31.6 C
Jakarta
25 November 2024, 18:09 PM WIB

Lihat Semangat Relawan Sakit Saraf Hilang, yang Penting Share Ilmu

Informasi dan komunikasi menjadi kebutuhan penting saat bencana mengintai. Lesto Prabhancana, berbagi dengan warga di Karangasem bagaimana cara memantau situasi Gunung Agung yang sedang “hamil tua” itu.

 

MAULANA SANDIJAYA, Amlapura

SUARA mendenging panjang terdengar dari Handy Talky (HT) yang dipegang Lesto. Suara mendenging itu kemudian didengarkan pada belasan warga yang sedang berkumpul di Banjar Bambang Pande, Desa Rendang, Kecamatan, Rendang, Karangasem.

“Nah ini, dengar kan suaranya? Ngiiiiiing, ini berarti di atas (puncak Gunung Agung) terjadi suatu aktifitas” ujar Lesto.

Tidak lama berselang,  suara mendenging panjang itu berubah menjadi suara mendenging sedikit pendek. “Nah, kalau ini berarti di atas hujan,” imbuh pria asal Jogjakarta itu.

Lesto kemudian menjawab satu demi satu pertanyaan warga yang tergabung dalam ORARI Lokal Karangasem. Warga tampak penasaran dan antusias mendapat peralatan itu.

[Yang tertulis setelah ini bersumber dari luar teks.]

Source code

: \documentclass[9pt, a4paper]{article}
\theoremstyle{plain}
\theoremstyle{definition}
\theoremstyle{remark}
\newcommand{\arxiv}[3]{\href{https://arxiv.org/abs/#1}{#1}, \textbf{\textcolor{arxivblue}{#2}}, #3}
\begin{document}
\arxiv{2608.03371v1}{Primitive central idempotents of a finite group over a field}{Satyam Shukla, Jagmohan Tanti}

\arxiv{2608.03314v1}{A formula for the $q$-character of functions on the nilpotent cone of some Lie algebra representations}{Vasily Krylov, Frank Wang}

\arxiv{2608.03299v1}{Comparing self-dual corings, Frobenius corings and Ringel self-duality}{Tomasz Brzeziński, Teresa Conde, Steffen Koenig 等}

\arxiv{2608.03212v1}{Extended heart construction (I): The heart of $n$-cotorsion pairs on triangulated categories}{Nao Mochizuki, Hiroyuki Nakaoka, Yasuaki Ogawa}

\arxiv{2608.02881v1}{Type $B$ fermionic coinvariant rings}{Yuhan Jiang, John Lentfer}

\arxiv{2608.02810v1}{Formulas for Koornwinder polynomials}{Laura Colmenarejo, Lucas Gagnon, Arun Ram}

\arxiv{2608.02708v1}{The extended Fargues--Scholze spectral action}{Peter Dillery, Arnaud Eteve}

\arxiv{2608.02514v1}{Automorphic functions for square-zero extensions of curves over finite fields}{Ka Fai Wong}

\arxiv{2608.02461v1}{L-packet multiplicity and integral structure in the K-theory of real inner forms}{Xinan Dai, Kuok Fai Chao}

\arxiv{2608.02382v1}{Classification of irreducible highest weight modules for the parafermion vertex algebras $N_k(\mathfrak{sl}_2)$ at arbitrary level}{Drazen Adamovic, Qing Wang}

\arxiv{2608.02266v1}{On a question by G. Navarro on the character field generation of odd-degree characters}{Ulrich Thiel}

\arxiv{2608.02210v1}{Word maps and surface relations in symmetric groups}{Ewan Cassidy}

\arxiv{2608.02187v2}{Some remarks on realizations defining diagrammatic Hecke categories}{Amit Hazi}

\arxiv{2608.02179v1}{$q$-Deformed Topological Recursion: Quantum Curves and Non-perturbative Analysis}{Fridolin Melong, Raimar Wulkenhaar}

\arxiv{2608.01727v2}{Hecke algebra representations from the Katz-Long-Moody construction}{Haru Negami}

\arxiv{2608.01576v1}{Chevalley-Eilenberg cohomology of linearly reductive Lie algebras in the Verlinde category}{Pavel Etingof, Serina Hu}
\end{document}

Pria ramah dan murah senyum itu mengatakan, alat yang dia bawa dari Jogjakarta itu sejatinya sangat sederhana. Bahkan, alat itu belum punya nama baku.

“Cuma kalau dari cara kerjanya dia merelay sinyal seismograf, sinyal itu kemudian dimasukkan ke dalam frekuensi,” jelasnya.

Sinyal seismograf dari Gunung Agung yang tertangkap itu kemudian didengarkan dan diterjemahkan.

Karena belum punya nama baku, untuk memudahkan alat yang oleh Lesto tidak disebutkan harganya itu disebut SRR, kepanjangan dari Station Relay Radio.

Alat itu diberikan kepada warga secara cuma-cuma. Saat koran ini tanya harga SRR, Lesto bergeming. Dia tidak mau menjawab.

“Ilmu itu buat dishare ya. Anggap saja ini kontribusi dari pengalaman kami,” jawabnya diplomatis. Meski usianya tak muda lagi, Lesto terlihat energik.

Padahal, untuk datang ke Bali Lesto bukannya tanpa hambatan. Banyak hambatan yang harus dia lalu. Salah satunya dia harus mengalahkan “musuh” utamanya, yaitu rasa sakit luar biasa akibat saraf kejepit.

Dokter memintanya tidak banyak berpergian, harus banyak istirahat, kurangi penerbangan lebih dari satu jam. Jika itu dilarang, maka dia merasakan rasa sakit luar biasa.

“Tapi, saya pikir rasa sakit yang saya alami melihat kepuasaan teman-teman seperti ini cukup menghibur sakitnya jadi hilang,” tuturnya penuh semangat.

Jumat lalu (24/11) saat memasang SRR di tiga titik, itu merupakan kedatangannya yang kedua ke Karangasem.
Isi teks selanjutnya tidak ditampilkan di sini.